*Excerpted records*
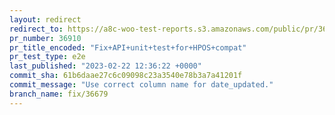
 ```yaml
---
layout: redirect
redirect_to: https://a8c-woo-test-reports.s3.amazonaws.com/public/pr/36910/e2e/index.html
pr_number: 36910
pr_title_encoded: "Fix+API+unit+test+for+HPOS+compat"
pr_test_type: e2e
last_published: "2023-02-22 12:36:22 +0000"
commit_sha: 61b6daae27c6c09098c23a3540e78b3a7a41201f
commit_message: "Use correct column name for date_updated."
branch_name: fix/36679
---
```

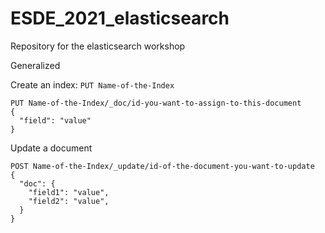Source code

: # ESDE_2021_elasticsearch
Repository for the elasticsearch workshop


Generalized

Create an index:
```PUT Name-of-the-Index```


```
PUT Name-of-the-Index/_doc/id-you-want-to-assign-to-this-document
{
  "field": "value"
}
```

Update a document
```
POST Name-of-the-Index/_update/id-of-the-document-you-want-to-update
{
  "doc": {
    "field1": "value",
    "field2": "value",
  }
} 
```
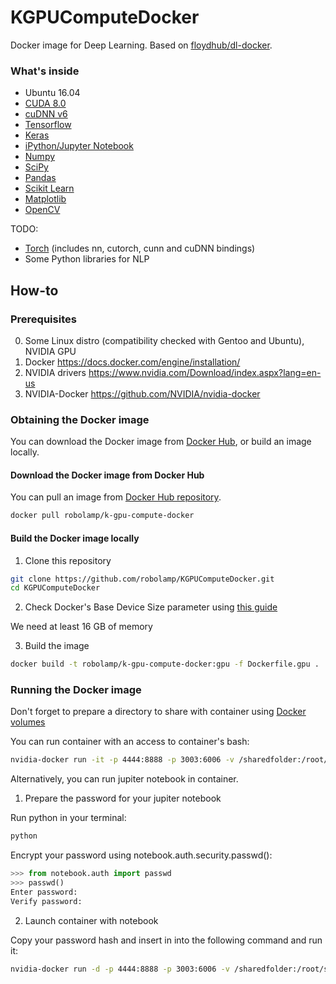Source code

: # KGPUComputeDocker
Docker image for Deep Learning. Based on [floydhub/dl-docker](https://github.com/floydhub/dl-docker).

### What's inside 

* Ubuntu 16.04
* [CUDA 8.0](https://developer.nvidia.com/cuda-toolkit)
* [cuDNN v6](https://developer.nvidia.com/cudnn)
* [Tensorflow](https://www.tensorflow.org/)
* [Keras](http://keras.io/)
* [iPython/Jupyter Notebook](http://jupyter.org/)
* [Numpy](http://www.numpy.org/)
* [SciPy](https://www.scipy.org/) 
* [Pandas](http://pandas.pydata.org/)
* [Scikit Learn](http://scikit-learn.org/) 
* [Matplotlib](http://matplotlib.org/)
* [OpenCV](http://opencv.org/)

TODO:
* [Torch](http://torch.ch/) (includes nn, cutorch, cunn and cuDNN bindings)
* Some Python libraries for NLP

## How-to
### Prerequisites
0. Some Linux distro (compatibility checked with Gentoo and Ubuntu), NVIDIA GPU 
1. Docker https://docs.docker.com/engine/installation/
2. NVIDIA drivers https://www.nvidia.com/Download/index.aspx?lang=en-us
3. NVIDIA-Docker https://github.com/NVIDIA/nvidia-docker

### Obtaining the Docker image

You can download the Docker image from [Docker Hub](https://hub.docker.com), or build an image locally.

#### Download the Docker image from Docker Hub

You can pull an image from [Docker Hub repository](https://hub.docker.com/r/robolamp/k-gpu-compute-docker/).

```bash
docker pull robolamp/k-gpu-compute-docker
```

#### Build the Docker image locally

1. Clone this repository 

```bash
git clone https://github.com/robolamp/KGPUComputeDocker.git
cd KGPUComputeDocker
```	 

2. Check Docker's Base Device Size parameter using [this guide](https://www.projectatomic.io/blog/2016/03/daemon_option_basedevicesize/)

We need at least 16 GB of memory

3. Build the image

```bash
docker build -t robolamp/k-gpu-compute-docker:gpu -f Dockerfile.gpu .
```	 

### Running the Docker image

Don't forget to prepare a directory to share with container using [Docker volumes](https://docs.docker.com/engine/admin/volumes/volumes/)

You can run container with an access to container's bash:

```bash
nvidia-docker run -it -p 4444:8888 -p 3003:6006 -v /sharedfolder:/root/sharedfolder robolamp/k-gpu-compute-docker:gpu bash
```

Alternatively, you can run jupiter notebook in container.

1. Prepare the password for your jupiter notebook

Run python in your terminal:
```bash
python
```
Encrypt your password using notebook.auth.security.passwd():

```python
>>> from notebook.auth import passwd
>>> passwd()
Enter password: 
Verify password: 
```
2. Launch container with notebook

Copy your password hash and insert in into the following command and run it:

```bash
nvidia-docker run -d -p 4444:8888 -p 3003:6006 -v /sharedfolder:/root/sharedfolder robolamp/KGPUComputeDocker:gpu jupyter notebook --NotebookApp.password='your_password_hash' --allow-root
```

*What is needed*
Check each line of the data above for the word "sharedfolder" and say how many lines contain it, giving nothing besides the number.

*Completed exercise*
2